[SOLVED] Problem during Migration with gluster filesystem.

Dark26 · May 2, 2022

Bonjour,

Everything was working fine ( almost 2 years now), But recently ( since the last update ?) i have a problem with my gluster storage.

The other day i try update a vm ( dist-upgrade inside the vm ), and during writting files --> the VM shutdown

same after a restauration from a pbs backup.

I decide to move the vm disk to a local storage ( not gluster ), i do the upgrade en everything was fine.
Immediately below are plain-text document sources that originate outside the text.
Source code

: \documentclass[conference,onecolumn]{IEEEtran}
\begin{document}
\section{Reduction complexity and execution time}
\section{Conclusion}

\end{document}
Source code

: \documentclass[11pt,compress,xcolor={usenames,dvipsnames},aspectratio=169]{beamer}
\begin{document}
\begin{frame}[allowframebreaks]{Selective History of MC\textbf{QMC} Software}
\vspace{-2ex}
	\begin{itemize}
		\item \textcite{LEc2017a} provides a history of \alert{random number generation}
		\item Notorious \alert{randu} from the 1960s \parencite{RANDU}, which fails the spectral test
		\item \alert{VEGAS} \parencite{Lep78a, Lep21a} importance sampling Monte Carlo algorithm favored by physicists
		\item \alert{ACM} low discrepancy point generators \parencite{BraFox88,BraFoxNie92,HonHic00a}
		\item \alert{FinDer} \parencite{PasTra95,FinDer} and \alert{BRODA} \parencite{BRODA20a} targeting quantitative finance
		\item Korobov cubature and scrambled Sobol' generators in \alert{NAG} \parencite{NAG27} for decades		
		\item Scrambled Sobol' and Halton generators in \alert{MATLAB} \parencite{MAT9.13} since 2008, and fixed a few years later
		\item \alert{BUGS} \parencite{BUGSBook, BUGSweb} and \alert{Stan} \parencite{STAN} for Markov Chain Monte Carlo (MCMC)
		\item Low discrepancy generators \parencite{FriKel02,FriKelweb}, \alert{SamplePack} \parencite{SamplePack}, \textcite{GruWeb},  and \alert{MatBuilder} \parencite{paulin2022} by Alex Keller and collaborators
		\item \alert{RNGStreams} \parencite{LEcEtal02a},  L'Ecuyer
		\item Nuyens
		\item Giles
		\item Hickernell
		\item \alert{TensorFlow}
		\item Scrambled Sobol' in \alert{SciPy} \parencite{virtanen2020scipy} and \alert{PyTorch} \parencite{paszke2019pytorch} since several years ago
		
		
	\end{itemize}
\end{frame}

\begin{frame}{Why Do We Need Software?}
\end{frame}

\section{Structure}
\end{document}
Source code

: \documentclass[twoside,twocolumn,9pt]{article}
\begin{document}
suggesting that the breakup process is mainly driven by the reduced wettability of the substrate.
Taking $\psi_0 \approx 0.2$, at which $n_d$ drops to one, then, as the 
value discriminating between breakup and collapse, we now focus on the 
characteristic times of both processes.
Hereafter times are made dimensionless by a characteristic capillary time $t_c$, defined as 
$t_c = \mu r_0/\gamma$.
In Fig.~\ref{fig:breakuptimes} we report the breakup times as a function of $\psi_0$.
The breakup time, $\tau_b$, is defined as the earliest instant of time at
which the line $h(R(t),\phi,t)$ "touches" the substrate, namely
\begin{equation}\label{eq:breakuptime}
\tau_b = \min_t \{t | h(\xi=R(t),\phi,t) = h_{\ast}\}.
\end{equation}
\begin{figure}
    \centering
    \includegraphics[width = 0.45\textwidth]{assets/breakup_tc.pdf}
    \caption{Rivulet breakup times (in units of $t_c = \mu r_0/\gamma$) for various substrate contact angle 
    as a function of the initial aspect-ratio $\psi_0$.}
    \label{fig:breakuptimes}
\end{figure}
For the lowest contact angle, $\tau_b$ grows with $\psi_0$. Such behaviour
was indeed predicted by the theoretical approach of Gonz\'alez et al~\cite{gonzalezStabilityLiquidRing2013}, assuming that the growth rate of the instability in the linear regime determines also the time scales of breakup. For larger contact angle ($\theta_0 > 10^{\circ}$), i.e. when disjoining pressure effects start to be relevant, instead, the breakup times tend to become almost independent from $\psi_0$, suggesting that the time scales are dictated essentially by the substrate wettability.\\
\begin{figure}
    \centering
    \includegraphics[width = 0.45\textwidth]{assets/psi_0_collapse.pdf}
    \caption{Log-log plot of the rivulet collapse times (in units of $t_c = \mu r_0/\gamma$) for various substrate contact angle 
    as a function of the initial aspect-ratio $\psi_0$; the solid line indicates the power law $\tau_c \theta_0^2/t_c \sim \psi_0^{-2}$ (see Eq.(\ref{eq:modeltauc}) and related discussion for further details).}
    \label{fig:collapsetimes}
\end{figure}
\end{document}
But when i want to move back to the storage on Gluster --> no way :


create full clone of drive scsi1 (P1_SSDinterne:170/vm-170-disk-1.qcow2)
Formatting 'gluster://10.10.5.92/SSDinterne/images/170/vm-170-disk-0.qcow2', fmt=qcow2 cluster_size=65536 extended_l2=off preallocation=metadata compression_type=zlib size=5368709120 lazy_refcounts=off refcount_bits=16
[2022-04-30 18:09:33.815373 +0000] I [io-stats.c:3706:ios_sample_buf_size_configure] 0-SSDinterne: Configure ios_sample_buf  size is 1024 because ios_sample_interval is 0
[2022-04-30 18:09:33.943578 +0000] E [MSGID: 108006] [afr-common.c:6140:__afr_handle_child_down_event] 0-SSDinterne-replicate-0: All subvolumes are down. Going offline until at least one of them comes back up. 
[2022-04-30 18:09:43.821021 +0000] I [io-stats.c:4038:fini] 0-SSDinterne: io-stats translator unloaded
[2022-04-30 18:09:44.835240 +0000] I [io-stats.c:3706:ios_sample_buf_size_configure] 0-SSDinterne: Configure ios_sample_buf  size is 1024 because ios_sample_interval is 0
[2022-04-30 18:09:45.505523 +0000] E [MSGID: 108006] [afr-common.c:6140:__afr_handle_child_down_event] 0-SSDinterne-replicate-0: All subvolumes are down. Going offline until at least one of them comes back up. 
[2022-04-30 18:09:54.841835 +0000] I [io-stats.c:4038:fini] 0-SSDinterne: io-stats translator unloaded
transferred 0.0 B of 5.0 GiB (0.00%)
[2022-04-30 18:09:55.997707 +0000] I [io-stats.c:3706:ios_sample_buf_size_configure] 0-SSDinterne: Configure ios_sample_buf  size is 1024 because ios_sample_interval is 0
qemu-img: ../block/io.c:3118: bdrv_co_pdiscard: Assertion `max_pdiscard >= bs->bl.request_alignment' failed.
TASK ERROR: storage migration failed: copy failed: command '/usr/bin/qemu-img convert -p -n -f qcow2 -O qcow2 /Data/SSDinterne/P1_SSDinterne/images/170/vm-170-disk-1.qcow2 zeroinit:gluster://10.10.5.92/SSDinterne/images/170/vm-170-disk-0.qcow2' failed: got signal 6

after some investigation, i have the same error on the log when i was try to upgrade th vm directly on the glusterfs storage. ( bl.request_alignment' failed )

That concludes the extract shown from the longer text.